What to work on
Every line of the entries that holds the word "const" is to be copied.

Exercise input
- Opening Delimiter -
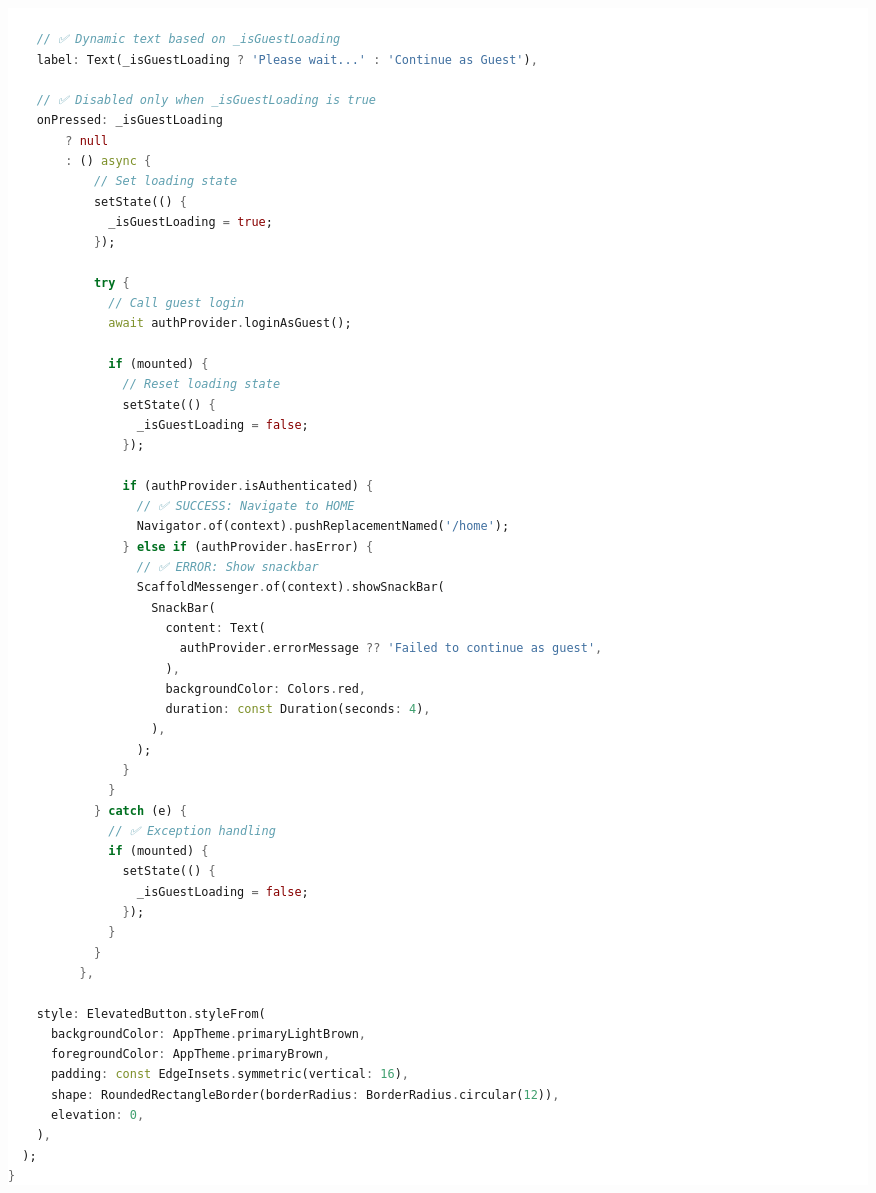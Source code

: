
 ```dart
    
    // ✅ Dynamic text based on _isGuestLoading
    label: Text(_isGuestLoading ? 'Please wait...' : 'Continue as Guest'),
    
    // ✅ Disabled only when _isGuestLoading is true
    onPressed: _isGuestLoading
        ? null
        : () async {
            // Set loading state
            setState(() {
              _isGuestLoading = true;
            });

            try {
              // Call guest login
              await authProvider.loginAsGuest();

              if (mounted) {
                // Reset loading state
                setState(() {
                  _isGuestLoading = false;
                });

                if (authProvider.isAuthenticated) {
                  // ✅ SUCCESS: Navigate to HOME
                  Navigator.of(context).pushReplacementNamed('/home');
                } else if (authProvider.hasError) {
                  // ✅ ERROR: Show snackbar
                  ScaffoldMessenger.of(context).showSnackBar(
                    SnackBar(
                      content: Text(
                        authProvider.errorMessage ?? 'Failed to continue as guest',
                      ),
                      backgroundColor: Colors.red,
                      duration: const Duration(seconds: 4),
                    ),
                  );
                }
              }
            } catch (e) {
              // ✅ Exception handling
              if (mounted) {
                setState(() {
                  _isGuestLoading = false;
                });
              }
            }
          },
    
    style: ElevatedButton.styleFrom(
      backgroundColor: AppTheme.primaryLightBrown,
      foregroundColor: AppTheme.primaryBrown,
      padding: const EdgeInsets.symmetric(vertical: 16),
      shape: RoundedRectangleBorder(borderRadius: BorderRadius.circular(12)),
      elevation: 0,
    ),
  );
}
```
- Closing Delimiter -
Result of the exercise
                      duration: const Duration(seconds: 4),
      padding: const EdgeInsets.symmetric(vertical: 16),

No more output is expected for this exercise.